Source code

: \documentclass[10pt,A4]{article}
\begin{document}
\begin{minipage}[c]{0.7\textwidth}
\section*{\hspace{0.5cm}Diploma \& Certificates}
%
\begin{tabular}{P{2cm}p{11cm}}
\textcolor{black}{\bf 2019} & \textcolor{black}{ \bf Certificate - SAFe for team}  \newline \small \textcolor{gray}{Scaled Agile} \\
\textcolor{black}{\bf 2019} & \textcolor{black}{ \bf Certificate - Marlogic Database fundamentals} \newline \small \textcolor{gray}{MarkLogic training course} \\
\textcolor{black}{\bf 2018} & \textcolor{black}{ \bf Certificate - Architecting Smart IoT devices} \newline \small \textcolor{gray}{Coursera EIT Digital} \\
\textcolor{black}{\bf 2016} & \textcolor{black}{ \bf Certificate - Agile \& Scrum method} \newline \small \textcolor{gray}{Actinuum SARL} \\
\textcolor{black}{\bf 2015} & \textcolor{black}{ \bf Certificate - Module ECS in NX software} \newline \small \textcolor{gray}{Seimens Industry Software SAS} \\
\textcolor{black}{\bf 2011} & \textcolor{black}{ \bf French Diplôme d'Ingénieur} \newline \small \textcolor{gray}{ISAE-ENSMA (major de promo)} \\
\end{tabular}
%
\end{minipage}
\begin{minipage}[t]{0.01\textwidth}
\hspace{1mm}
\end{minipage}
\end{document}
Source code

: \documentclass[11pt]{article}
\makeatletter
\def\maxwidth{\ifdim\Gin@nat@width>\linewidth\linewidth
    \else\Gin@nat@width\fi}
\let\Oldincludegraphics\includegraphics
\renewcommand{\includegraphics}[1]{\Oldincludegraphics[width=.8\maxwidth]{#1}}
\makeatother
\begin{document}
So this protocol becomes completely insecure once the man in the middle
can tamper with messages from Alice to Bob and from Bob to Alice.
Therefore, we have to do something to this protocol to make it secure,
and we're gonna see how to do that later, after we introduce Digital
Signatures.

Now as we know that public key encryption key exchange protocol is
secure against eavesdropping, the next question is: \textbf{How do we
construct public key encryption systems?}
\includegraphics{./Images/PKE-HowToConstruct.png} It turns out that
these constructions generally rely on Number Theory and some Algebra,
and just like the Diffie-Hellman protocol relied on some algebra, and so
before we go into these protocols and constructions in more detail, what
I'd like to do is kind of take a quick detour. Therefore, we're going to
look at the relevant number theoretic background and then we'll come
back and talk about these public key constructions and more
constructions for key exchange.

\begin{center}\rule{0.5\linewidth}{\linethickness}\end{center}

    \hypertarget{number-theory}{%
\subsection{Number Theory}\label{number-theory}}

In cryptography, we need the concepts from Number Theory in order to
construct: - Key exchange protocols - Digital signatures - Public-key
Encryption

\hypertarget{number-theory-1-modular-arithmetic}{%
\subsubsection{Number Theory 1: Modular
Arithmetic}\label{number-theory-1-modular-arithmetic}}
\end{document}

**WORK REQUIRED**: Among the entries above, locate the lines containing "Certificate - Marlogic" and "Certificate - Module", and transcribe exactly those two lines and all lines between.

**EXERCISE ANSWER**:
\textcolor{black}{\bf 2019} & \textcolor{black}{ \bf Certificate - Marlogic Database fundamentals} \newline \small \textcolor{gray}{MarkLogic training course} \\
\textcolor{black}{\bf 2018} & \textcolor{black}{ \bf Certificate - Architecting Smart IoT devices} \newline \small \textcolor{gray}{Coursera EIT Digital} \\
\textcolor{black}{\bf 2016} & \textcolor{black}{ \bf Certificate - Agile \& Scrum method} \newline \small \textcolor{gray}{Actinuum SARL} \\
\textcolor{black}{\bf 2015} & \textcolor{black}{ \bf Certificate - Module ECS in NX software} \newline \small \textcolor{gray}{Seimens Industry Software SAS} \\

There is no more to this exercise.